TASK GOAL → Give the total of lines holding the word "label" in the records below, and nothing else.

SUPPLIED DATA →
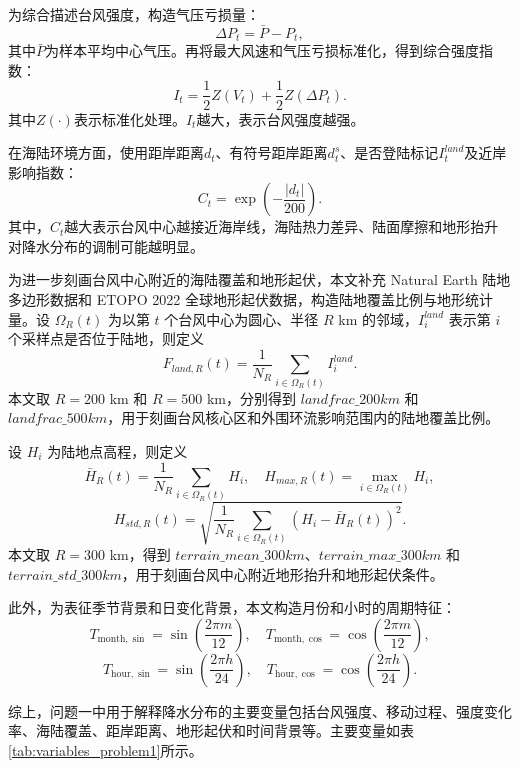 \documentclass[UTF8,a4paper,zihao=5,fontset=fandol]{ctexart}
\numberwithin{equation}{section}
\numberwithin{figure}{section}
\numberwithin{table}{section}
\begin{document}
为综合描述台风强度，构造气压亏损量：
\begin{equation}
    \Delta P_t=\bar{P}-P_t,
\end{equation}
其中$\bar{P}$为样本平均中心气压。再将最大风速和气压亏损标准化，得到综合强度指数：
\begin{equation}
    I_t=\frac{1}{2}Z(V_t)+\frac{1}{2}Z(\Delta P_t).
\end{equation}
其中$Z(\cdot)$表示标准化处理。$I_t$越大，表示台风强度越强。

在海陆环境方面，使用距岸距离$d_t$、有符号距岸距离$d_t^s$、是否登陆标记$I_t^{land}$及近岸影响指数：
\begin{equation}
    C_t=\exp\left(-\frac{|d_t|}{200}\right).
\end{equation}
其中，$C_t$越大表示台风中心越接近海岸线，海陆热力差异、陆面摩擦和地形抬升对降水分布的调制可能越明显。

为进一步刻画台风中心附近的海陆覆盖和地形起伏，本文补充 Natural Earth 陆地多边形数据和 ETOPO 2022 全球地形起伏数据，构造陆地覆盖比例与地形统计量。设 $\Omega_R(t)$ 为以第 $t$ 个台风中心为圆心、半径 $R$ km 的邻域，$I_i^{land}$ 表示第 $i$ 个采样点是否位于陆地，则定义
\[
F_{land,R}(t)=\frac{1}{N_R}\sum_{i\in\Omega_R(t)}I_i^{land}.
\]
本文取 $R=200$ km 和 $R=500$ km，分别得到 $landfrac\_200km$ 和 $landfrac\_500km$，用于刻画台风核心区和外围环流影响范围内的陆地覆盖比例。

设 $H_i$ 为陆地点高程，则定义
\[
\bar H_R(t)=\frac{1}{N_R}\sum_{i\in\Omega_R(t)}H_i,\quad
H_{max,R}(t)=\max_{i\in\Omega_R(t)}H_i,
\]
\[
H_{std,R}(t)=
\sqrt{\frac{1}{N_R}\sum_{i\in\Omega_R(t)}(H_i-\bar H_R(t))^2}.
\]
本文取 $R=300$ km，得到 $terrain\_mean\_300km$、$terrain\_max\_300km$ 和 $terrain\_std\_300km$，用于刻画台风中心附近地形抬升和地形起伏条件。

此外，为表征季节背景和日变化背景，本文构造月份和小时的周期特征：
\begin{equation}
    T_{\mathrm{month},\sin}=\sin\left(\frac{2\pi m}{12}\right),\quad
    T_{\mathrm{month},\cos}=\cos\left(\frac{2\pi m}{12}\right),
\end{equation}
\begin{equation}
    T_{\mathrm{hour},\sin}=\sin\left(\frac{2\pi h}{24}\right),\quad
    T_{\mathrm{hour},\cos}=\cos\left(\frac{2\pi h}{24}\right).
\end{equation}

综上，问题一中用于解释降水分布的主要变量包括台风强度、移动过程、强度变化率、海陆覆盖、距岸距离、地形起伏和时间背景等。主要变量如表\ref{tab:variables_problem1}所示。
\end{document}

---

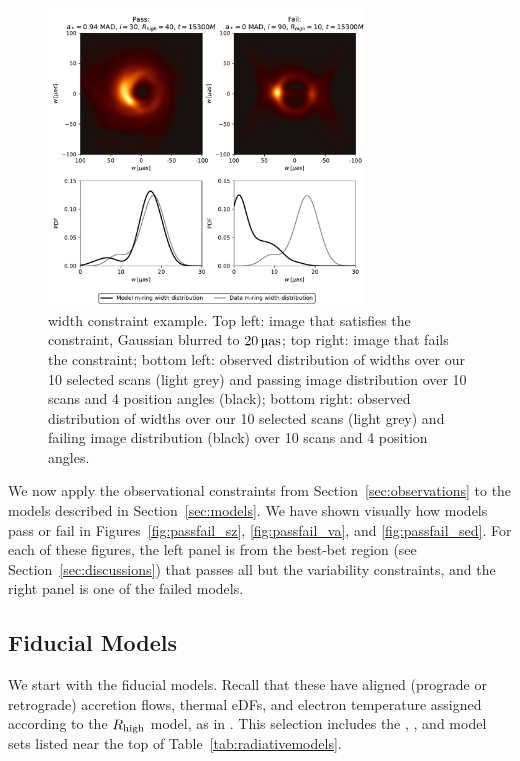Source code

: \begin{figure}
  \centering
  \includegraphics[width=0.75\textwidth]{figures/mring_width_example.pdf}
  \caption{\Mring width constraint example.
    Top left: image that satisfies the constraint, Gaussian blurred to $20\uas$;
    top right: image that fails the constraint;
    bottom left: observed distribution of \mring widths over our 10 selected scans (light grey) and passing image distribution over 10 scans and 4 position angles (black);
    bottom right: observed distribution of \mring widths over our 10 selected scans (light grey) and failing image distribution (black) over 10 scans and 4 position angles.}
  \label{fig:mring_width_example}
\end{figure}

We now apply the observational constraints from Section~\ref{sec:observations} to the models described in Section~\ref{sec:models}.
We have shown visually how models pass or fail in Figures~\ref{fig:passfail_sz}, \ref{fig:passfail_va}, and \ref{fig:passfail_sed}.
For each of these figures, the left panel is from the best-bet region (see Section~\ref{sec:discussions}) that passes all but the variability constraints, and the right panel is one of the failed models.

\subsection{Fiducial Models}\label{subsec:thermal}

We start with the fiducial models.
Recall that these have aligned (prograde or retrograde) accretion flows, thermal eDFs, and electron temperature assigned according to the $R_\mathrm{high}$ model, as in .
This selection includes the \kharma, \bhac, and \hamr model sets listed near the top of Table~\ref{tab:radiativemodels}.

EXERCISE RESULT → 2